▶ _Assignment_:
Look through the records, and whenever a line includes the word "shapes", copy it.

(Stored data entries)

========

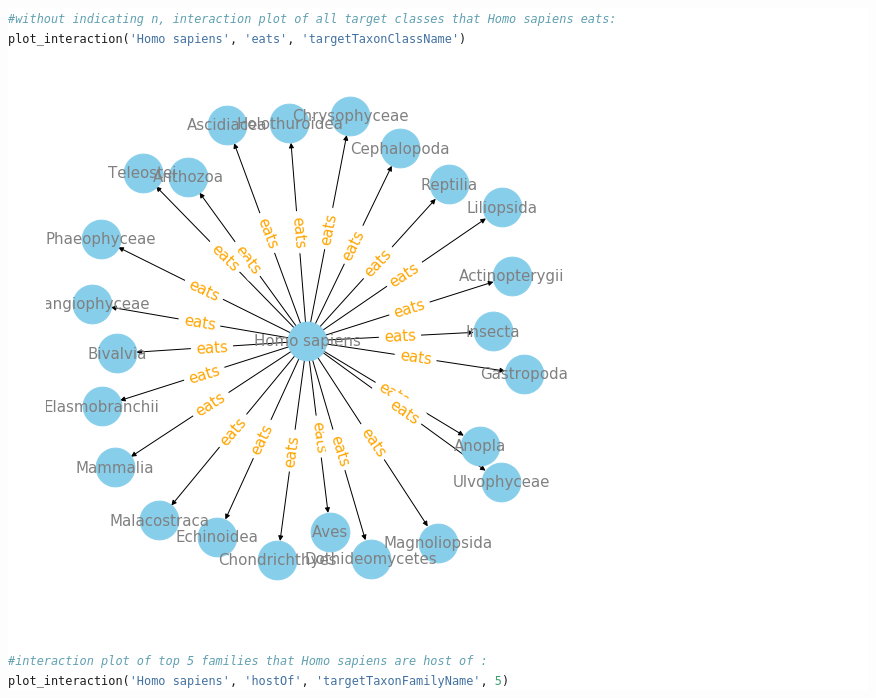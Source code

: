 

```python
#without indicating n, interaction plot of all target classes that Homo sapiens eats:
plot_interaction('Homo sapiens', 'eats', 'targetTaxonClassName')
```


![png](../assets/img/2019-02-19-part2_globi_exploration/output_44_0.png)



```python
#interaction plot of top 5 families that Homo sapiens are host of :
plot_interaction('Homo sapiens', 'hostOf', 'targetTaxonFamilyName', 5)
```

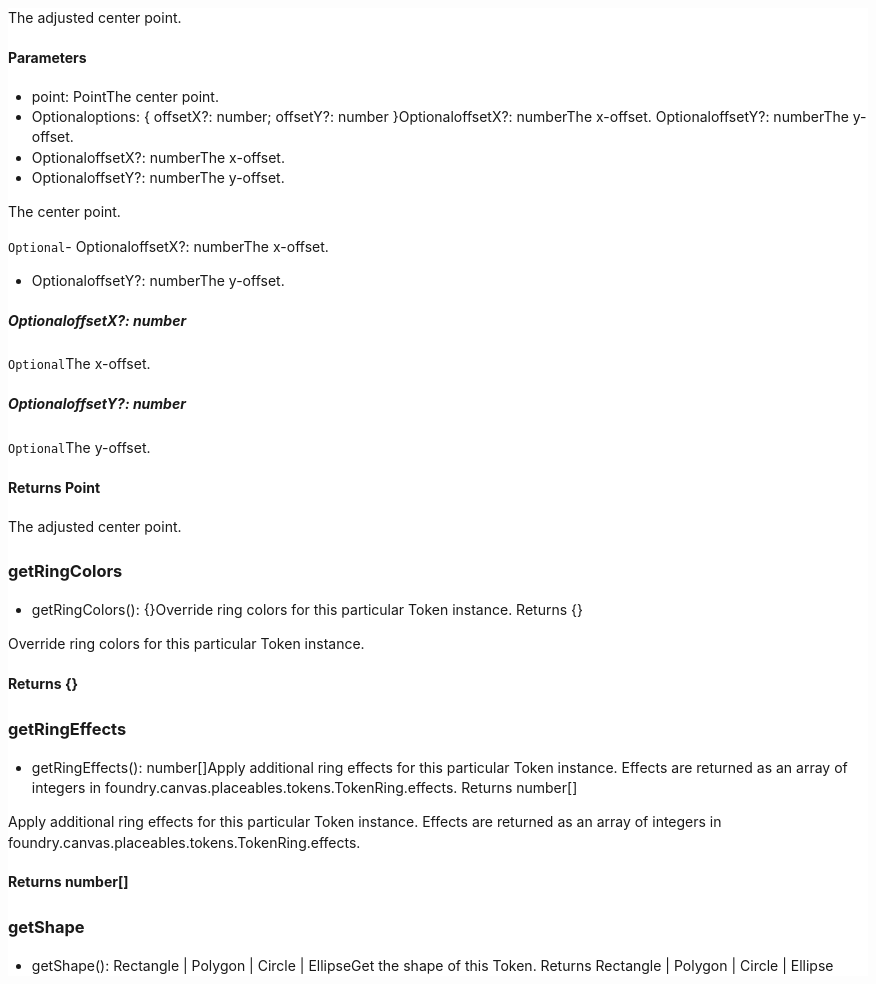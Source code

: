 The adjusted center point.


#### Parameters

- point: PointThe center point.
- Optionaloptions: { offsetX?: number; offsetY?: number }OptionaloffsetX?: numberThe x-offset.
OptionaloffsetY?: numberThe y-offset.
- OptionaloffsetX?: numberThe x-offset.
- OptionaloffsetY?: numberThe y-offset.

The center point.

`Optional`- OptionaloffsetX?: numberThe x-offset.
- OptionaloffsetY?: numberThe y-offset.


##### OptionaloffsetX?: number

`Optional`The x-offset.


##### OptionaloffsetY?: number

`Optional`The y-offset.


#### Returns Point

The adjusted center point.


### getRingColors

- getRingColors(): {}Override ring colors for this particular Token instance.
Returns {}

Override ring colors for this particular Token instance.


#### Returns {}


### getRingEffects

- getRingEffects(): number[]Apply additional ring effects for this particular Token instance.
Effects are returned as an array of integers in foundry.canvas.placeables.tokens.TokenRing.effects.
Returns number[]

Apply additional ring effects for this particular Token instance.
Effects are returned as an array of integers in foundry.canvas.placeables.tokens.TokenRing.effects.


#### Returns number[]


### getShape

- getShape(): Rectangle | Polygon | Circle | EllipseGet the shape of this Token.
Returns Rectangle | Polygon | Circle | Ellipse
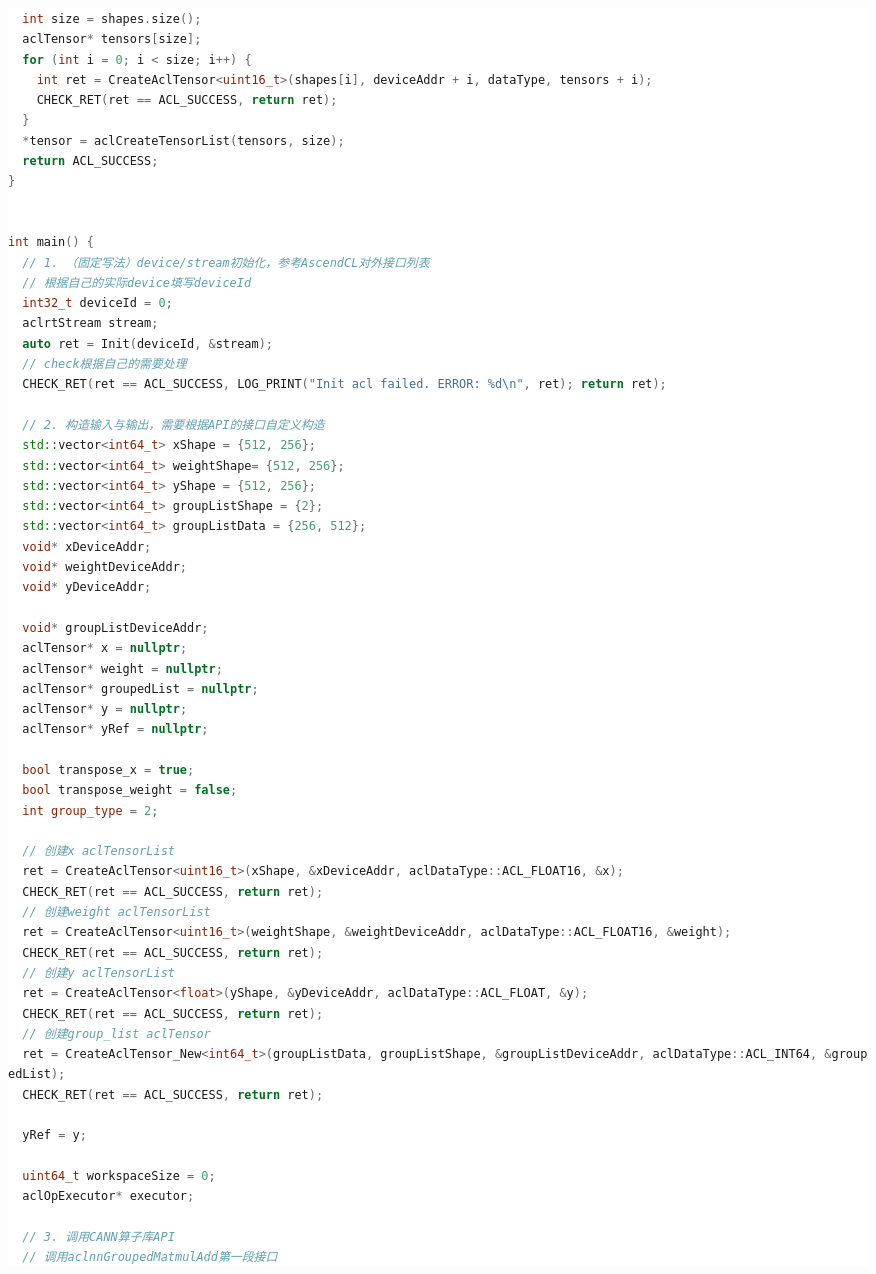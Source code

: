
 ```c++
  int size = shapes.size();
  aclTensor* tensors[size];
  for (int i = 0; i < size; i++) {
    int ret = CreateAclTensor<uint16_t>(shapes[i], deviceAddr + i, dataType, tensors + i);
    CHECK_RET(ret == ACL_SUCCESS, return ret);
  }
  *tensor = aclCreateTensorList(tensors, size);
  return ACL_SUCCESS;
}


int main() {
  // 1. （固定写法）device/stream初始化，参考AscendCL对外接口列表
  // 根据自己的实际device填写deviceId
  int32_t deviceId = 0;
  aclrtStream stream;
  auto ret = Init(deviceId, &stream);
  // check根据自己的需要处理
  CHECK_RET(ret == ACL_SUCCESS, LOG_PRINT("Init acl failed. ERROR: %d\n", ret); return ret);

  // 2. 构造输入与输出，需要根据API的接口自定义构造
  std::vector<int64_t> xShape = {512, 256};
  std::vector<int64_t> weightShape= {512, 256};
  std::vector<int64_t> yShape = {512, 256};
  std::vector<int64_t> groupListShape = {2};
  std::vector<int64_t> groupListData = {256, 512};
  void* xDeviceAddr;
  void* weightDeviceAddr;
  void* yDeviceAddr;

  void* groupListDeviceAddr;
  aclTensor* x = nullptr;
  aclTensor* weight = nullptr;
  aclTensor* groupedList = nullptr;
  aclTensor* y = nullptr;
  aclTensor* yRef = nullptr;

  bool transpose_x = true;
  bool transpose_weight = false;
  int group_type = 2;

  // 创建x aclTensorList
  ret = CreateAclTensor<uint16_t>(xShape, &xDeviceAddr, aclDataType::ACL_FLOAT16, &x);
  CHECK_RET(ret == ACL_SUCCESS, return ret);
  // 创建weight aclTensorList
  ret = CreateAclTensor<uint16_t>(weightShape, &weightDeviceAddr, aclDataType::ACL_FLOAT16, &weight);
  CHECK_RET(ret == ACL_SUCCESS, return ret);
  // 创建y aclTensorList
  ret = CreateAclTensor<float>(yShape, &yDeviceAddr, aclDataType::ACL_FLOAT, &y);
  CHECK_RET(ret == ACL_SUCCESS, return ret);
  // 创建group_list aclTensor
  ret = CreateAclTensor_New<int64_t>(groupListData, groupListShape, &groupListDeviceAddr, aclDataType::ACL_INT64, &groupedList);
  CHECK_RET(ret == ACL_SUCCESS, return ret);

  yRef = y;

  uint64_t workspaceSize = 0;
  aclOpExecutor* executor;

  // 3. 调用CANN算子库API
  // 调用aclnnGroupedMatmulAdd第一段接口
```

========

▶ _Result of the task_:
  int size = shapes.size();
    int ret = CreateAclTensor<uint16_t>(shapes[i], deviceAddr + i, dataType, tensors + i);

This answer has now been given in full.